While I believe that we want to meet the standards to provide students with a strong foundation of science concept, skill, and knowledge, I also believe that embedding this work as much as possible in the environment around us and in connection with local organizations is the way to go.
I've heard that we will invest in kits. I've never been a fan of store-bought science kits, yet a colleague defended these kits with me recently and I could see their merit. Yet, I believe that if we purchase kits, those one-size-fits-all kits should be used in conjunction with local organizations and the local environment.
Why do I feel this way?
First, our environment depends on stewardship, and the best time to build that sense of environmental awareness and care is at the early ages. I believe it's our duty as educators to foster a love, care and knowledge in students of the world around them. Students will be the future caretakers of the Earth, and it's important that we begin that journey with them in schools when they are young.

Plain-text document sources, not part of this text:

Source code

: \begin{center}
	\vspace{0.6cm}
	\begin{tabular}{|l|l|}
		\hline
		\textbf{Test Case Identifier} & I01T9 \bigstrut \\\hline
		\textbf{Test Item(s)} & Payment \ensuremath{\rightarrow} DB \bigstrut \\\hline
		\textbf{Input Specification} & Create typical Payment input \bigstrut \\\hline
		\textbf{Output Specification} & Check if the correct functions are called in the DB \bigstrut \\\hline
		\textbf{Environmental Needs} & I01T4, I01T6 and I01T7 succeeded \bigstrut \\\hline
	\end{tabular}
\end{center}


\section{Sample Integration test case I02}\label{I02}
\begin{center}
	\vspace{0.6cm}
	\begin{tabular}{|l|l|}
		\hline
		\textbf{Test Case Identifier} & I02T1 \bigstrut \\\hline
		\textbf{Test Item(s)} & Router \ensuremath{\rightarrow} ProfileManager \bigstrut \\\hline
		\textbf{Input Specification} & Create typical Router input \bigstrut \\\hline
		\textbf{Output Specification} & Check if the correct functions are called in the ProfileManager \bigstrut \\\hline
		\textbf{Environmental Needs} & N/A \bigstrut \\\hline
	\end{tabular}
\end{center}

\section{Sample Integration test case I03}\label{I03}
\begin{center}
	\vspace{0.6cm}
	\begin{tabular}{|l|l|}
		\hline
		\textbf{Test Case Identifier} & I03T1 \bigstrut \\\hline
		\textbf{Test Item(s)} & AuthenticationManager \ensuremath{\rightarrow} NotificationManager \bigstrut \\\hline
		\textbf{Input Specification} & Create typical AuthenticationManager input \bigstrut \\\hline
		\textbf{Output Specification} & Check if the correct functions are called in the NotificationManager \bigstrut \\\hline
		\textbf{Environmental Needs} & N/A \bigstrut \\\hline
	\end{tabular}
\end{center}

Relevance and Real-World Learning
When students are learning in a way that impacts the world they live in, the learning is powerful. It's also a lot easier to share relevant, real world learning with family members, and it's likely that those family members will forward that learning as a result of a child's enthusiasm, interest, and knowledge.
Knowing and Contributing to the Local Community
Our school community happens to be filled with wonderful environmental/science sites and organizations with which to connect to as students learn. When children connect to these real world learning opportunities, they begin to belong to a group that might end up leading to summer camp opportunities, internships, jobs, and possibly their future professions. We need future scientists and environmentalists and by connecting students early in their lives with these organizations we boost students' love, interest, and interaction with the world around them in important ways.
Some local sites and organizations students could connect with include the list below. If every grade connected with a few of these organizations, what we could do for and with students would expand exponentially:
- Wayland Green Team/Community Gardens/School Gardens Initiatives: Multiple educators and community members have devoted hours and hours of volunteer time to our school and community gardens. This provides students with a hands-on science lab right in our school community. If more science funding, learning and time were devoted to this in meaningful, supported ways, children will continue to learn on site in ways that they can replicate in their own lives at home now and in the future.
- Transition Teams: Our local community has a transition team. Transition teams are committed to sustainable living and living systems. These teams are willing to support schools transition to more natural, environmentally sensitive ways to learn.
- Massachusetts Audubon Society: This organization provides countless professional learning and student learning opportunities.
- Acton Discovery Museum: This Museum offers hands-on science learning at the museum and via their visiting science program.
- Boston Science Museum
- MIT Museum
- New England Aquarium
- Southwick Zoo, Stoneham Zoo, Franklin Park Zoo
- The Food Project: Opportunity for students to participate in harvesting/growing food
- Natick Farms
- Concord Consortium
- Grassroots Wildlife Conservation
- Trustees of the Reservation
- Sudbury Valley Trustees
- Landsake Farm
- Harvard Peabody Museum
- Natick Labs
- Sudbury River
- Great Meadows
Enthusiasm and Excitement for Learning
Connecting with real-world, meaningful learning in ways that positively impact the world around us truly inspires students to love and care for their world. It also inspires a sense of peace and greater academic learning too. This is critical for our students and our world.
In what ways do you foster this kind of real-world science study and learning?